Hell

Kickboxing Training through Muscle Soreness

Kickboxing training is hard, and it takes hard work

But is pain really gain? I get a lot of questions from my students, readers, friends and family, about muscle soreness (especially after the 1000 kick challenge). One of the biggest comments is about how it is a major limiting factor in kickboxing training, and can often set back the consistency that they are striving for.

Kickboxing training is notorious for leaving you unable to walk right for a few days after training

and this will probably persist for your first few weeks of working out. There are a few physiological reasons for this, but the best thing I can tell you before going into a workout is to EXPECT soreness after the workout. You will feel kind of stiff the day after your kickboxing training, but it usually hits hardest 2 days after your workout. You will feel like you got run over by a steamroller.

This can be extremely discouraging, especially when you are just getting started with kickboxing training. What’s important is that you don’t skip training because of the soreness. Do what you can within reason. You will be weaker, the pain will be draining, and it will be very unpleasant. Focus on your kickboxing technique more than anything, keeping that as smooth as possible. But pushing through to the best of your ability will force your body to adapt more quickly to the demands you are placing on it. Are you going to operate at 100%? No, probably not. But getting out there and moving will actually get blood moving through those sore muscles, providing the healing they need to get through that soreness.

kickboxing training

If you wait a week for your muscles to fully recover, you’re not pushing for progress in your kickboxing training.

During your recovery time you may lose everything you worked for, and completely waste that workout. You need to establish a consistent routine and follow through with it. Establish regular habits, and it will get easier.

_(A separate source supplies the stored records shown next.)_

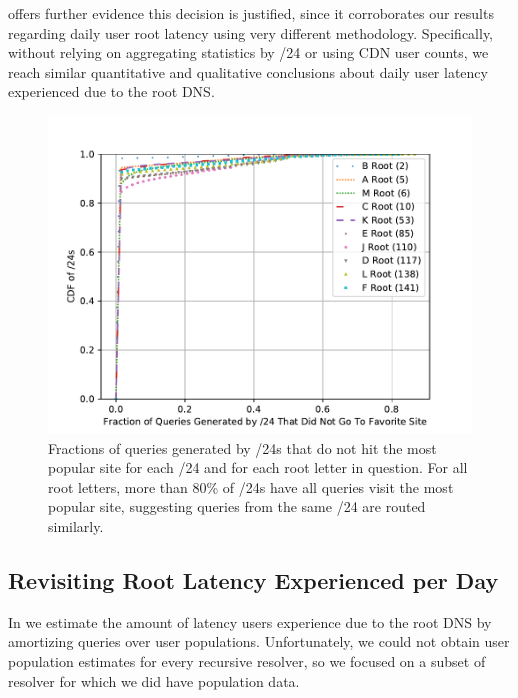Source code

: \documentclass[sigconf,letterpaper,nonacm,10pt,anonymous]{acmart}
\begin{document}
 offers further evidence this
decision is justified, since it corroborates our results regarding daily
user root latency using very different methodology. Specifically,
without relying on aggregating statistics by /24 or using CDN user
counts, we reach similar quantitative and qualitative conclusions about
daily user latency experienced due to the root DNS.

\begin{figure}
    \centering
    \includegraphics[width=\linewidth]{figures/routing_similarity_by_24.pdf}
    \caption{Fractions of queries generated by /24s that do not hit the most popular site for each /24 and for each root letter in question. For all root letters, more than 80\% of /24s have all queries visit the most popular site, suggesting queries from the same /24 are routed similarly.}
    \label{fig:routing_similarity_by_24}
\end{figure}

\subsection{Revisiting Root Latency Experienced per
Day}\label{revisiting-root-latency-experienced-per-day-1}

\label{ap:apnic_root_latency_per_day}

In  we estimate the amount of latency users
experience due to the root DNS by amortizing queries over user
populations. Unfortunately, we could not obtain user population
estimates for every recursive resolver, so we focused on a subset of
resolver for which we did have population data.
\end{document}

What are some other ways to reduce soreness for your next kickboxing training session? Immediately after working out, stretch, have your post workout shake or meal, ice, take a cool or cold shower (It sucks but it works). Make sure you get plenty of sleep, eat regular meals to help fuel the recovery, and stretch the sore muscles throughout the day. It’s going to suck. They will be stiff, and your range of motion will be very short, but this is important for maintaining flexibility, otherwise your muscles will shorten, and you will lose range of motion, significantly limiting your ability during kickboxing training. Stretch often. Even if it’s just 2-3 minutes every hour.

You’re just getting started, and those first few steps are always the hardest. Not everyone is blessed with the superhuman freak genetics to never be sore from a workout, and it’s normal to hurt. That is where you have the choice to give up on your kickboxing training, or push through. You set a goal for yourself now go get it!

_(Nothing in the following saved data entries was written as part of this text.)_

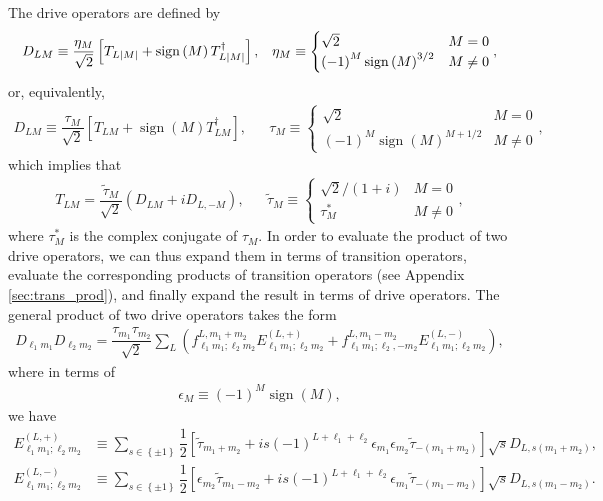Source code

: \documentclass[nofootinbib,notitlepage,11pt]{revtex4-2}
\newcommand{\f}[2]{\dfrac{#1}{#2}} %
\newcommand{\p}[1]{\left(#1\right)} %
\renewcommand{\sp}[1]{\left[#1\right]} %
\renewcommand{\set}[1]{\left\{#1\right\}} %
\newcommand{\1}{\mathds{1}}
\DeclareMathOperator{\sign}{sign}
\begin{document}
The drive operators are defined by
\begin{align}
  D_{LM} \equiv \f{\eta_M}{\sqrt{2}}
  \sp{T_{L\abs{M}} + \sign\p{M} T_{L\abs{M}}^\dag},
  &&
  \eta_M \equiv
  \begin{cases}
    \sqrt{2} & M = 0 \\
    \p{-1}^M \sign\p{M}^{3/2} & M \ne 0
  \end{cases},
\end{align}
or, equivalently,
\begin{align}
  D_{LM} \equiv \f{\tau_M}{\sqrt{2}}
  \sp{T_{LM} + \sign\p{M} T_{LM}^\dag},
  &&
  \tau_M \equiv
  \begin{cases}
    \sqrt{2} & M = 0 \\
    \p{-1}^M \sign\p{M}^{M+1/2} & M \ne 0
  \end{cases},
\end{align}
which implies that
\begin{align}
  T_{LM} = \f{\tilde\tau_M}{\sqrt{2}} \p{D_{LM} + i D_{L,-M}},
  &&
  \tilde\tau_M \equiv
  \begin{cases}
    \sqrt{2}/\p{1+i} & M = 0 \\
    \tau_M^* & M \ne 0
  \end{cases},
\end{align}
where $\tau_M^*$ is the complex conjugate of $\tau_M$.  In order to
evaluate the product of two drive operators, we can thus expand them
in terms of transition operators, evaluate the corresponding products
of transition operators (see Appendix \ref{sec:trans_prod}), and
finally expand the result in terms of drive operators.  The general
product of two drive operators takes the form
\begin{align}
  D_{\ell_1 m_1} D_{\ell_2 m_2}
  = \f{\tau_{m_1}\tau_{m_2}}{\sqrt{2}}
  \sum_L \p{f_{\ell_1 m_1;\ell_2 m_2}^{L,m_1+m_2}
    E_{\ell_1 m_1;\ell_2 m_2}^{(L,+)}
    + f_{\ell_1 m_1;\ell_2,-m_2}^{L,m_1-m_2}
    E_{\ell_1 m_1;\ell_2 m_2}^{(L,-)}},
\end{align}
where in terms of
\begin{align}
  \epsilon_M \equiv \p{-1}^M \sign\p{M},
\end{align}
we have
\begin{align}
  E_{\ell_1 m_1;\ell_2 m_2}^{(L,+)}
  &\equiv \sum_{s\in\set{\pm1}}
  \f12 \sp{\tilde\tau_{m_1+m_2}
    + i s \p{-1}^{L+\ell_1+\ell_2}
    \epsilon_{m_1} \epsilon_{m_2} \tilde\tau_{-\p{m_1+m_2}}}
  \sqrt{s} D_{L,s\p{m_1+m_2}},
  \\
  E_{\ell_1 m_1;\ell_2 m_2}^{(L,-)}
  &\equiv \sum_{s\in\set{\pm1}}
  \f12 \sp{\epsilon_{m_2} \tilde\tau_{m_1-m_2}
    + i s \p{-1}^{L+\ell_1+\ell_2}
    \epsilon_{m_1} \tilde\tau_{-\p{m_1-m_2}}}
  \sqrt{s} D_{L,s\p{m_1-m_2}}.
\end{align}
\end{document}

Disclaimer: This post is about general delayed onset muscle soreness, and not injuries that may result from kickboxing training or sparring. Soreness is normal. Sharp, shooting, tingling pains are not. Pain in the muscles is common, and expected, but pain in the joints is not. Use your best judgment. If you push through an injury it can, and most likely will, get worse. Take care of your body, talk to your coach, and if pain persists, talk to a doctor. This post is not meant to be a medical diagnosis, and should not be treated as such.